As long as you’re eating whole fruit, it’s hard to overdo it.
Apple co-founder Steve Jobs was, briefly and famously, an ardent fruitarian—meaning he ate a diet composed primarily of fruit, which he believed would cleanse his body of harmful fluids. Just as famously, the actor Ashton Kutcher tried adopting Jobs’s fruit-centric diet, until he ended up in the hospital with an out-of-whack pancreas.

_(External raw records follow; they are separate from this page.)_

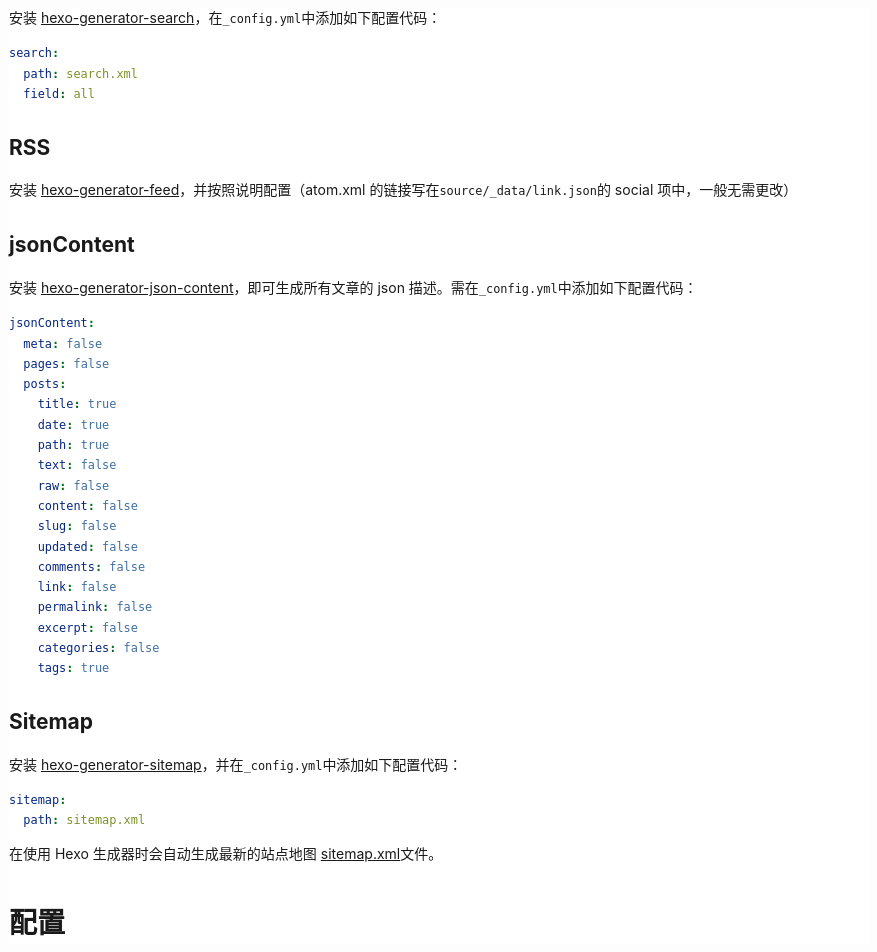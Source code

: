 安装 [hexo-generator-search](https://github.com/PaicHyperionDev/hexo-generator-search)，在`_config.yml`中添加如下配置代码：

```YAML
search:
  path: search.xml
  field: all
```

## RSS

安装 [hexo-generator-feed](https://github.com/hexojs/hexo-generator-feed)，并按照说明配置（atom.xml 的链接写在`source/_data/link.json`的 social 项中，一般无需更改）

## jsonContent

安装 [hexo-generator-json-content](https://github.com/alexbruno/hexo-generator-json-content)，即可生成所有文章的 json 描述。需在`_config.yml`中添加如下配置代码：

```YAML
jsonContent:
  meta: false
  pages: false
  posts:
    title: true
    date: true
    path: true
    text: false
    raw: false
    content: false
    slug: false
    updated: false
    comments: false
    link: false
    permalink: false
    excerpt: false
    categories: false
    tags: true
```

## Sitemap

安装 [hexo-generator-sitemap](https://github.com/hexojs/hexo-generator-sitemap)，并在`_config.yml`中添加如下配置代码：

```YAML
sitemap:
  path: sitemap.xml
```

在使用 Hexo 生成器时会自动生成最新的站点地图 [sitemap.xml](/sitemap.xml)文件。

# 配置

So is it bad for your health to eat a lot of fruit? Though a famous study from 1980 argued that based on the evolution of human jaws and teeth, our ancient ancestors used to eat a diet dominated by fruit, there’s not a lot of good evidence for or against fruit-heavy diets for modern humans. “There are some people out there who are fruitarians, and from what we can tell they’re perfectly healthy,” says Dr. Robert Lustig, a neuroendocrinologist and professor emeritus of pediatrics at the University of California, San Francisco. (However, full-blown fruitarianism is so restrictive that it has been linked to nutritional deficiencies in some people, and may be unsafe for children and those with certain medical conditions, like diabetes.)
But for healthy adults, experts say that eating lots and lots of fruit is unlikely to get you into trouble, as long as it’s part of a normal diet.
The main concern with overeating fruit is its natural sugar. While fruit is certainly high in the sweet stuff, research has consistently linked whole fruit consumption to a reduced risk for obesity and other metabolic diseases, says Lustig, who is the author of Fat Chance, a book that examines the health risks associated with eating too much processed sugar. Whole fruit also has a few built-it advantages that seem to mitigate any sugar-driven health risks.
For one thing, whole fruit has both soluble and insoluble fiber. Together, these two fibers form a gel-like “latticework” on the inside of the duodenum in the small intestine, he says. That latticework prevents a significant portion of the fruit’s sugar from being absorbed early on during the digestive process. “Like stopping a tsunami wave by building an underwater wall, this gel barrier limits the rate of sugar absorption so that the liver is not overwhelmed,” Lustig explains.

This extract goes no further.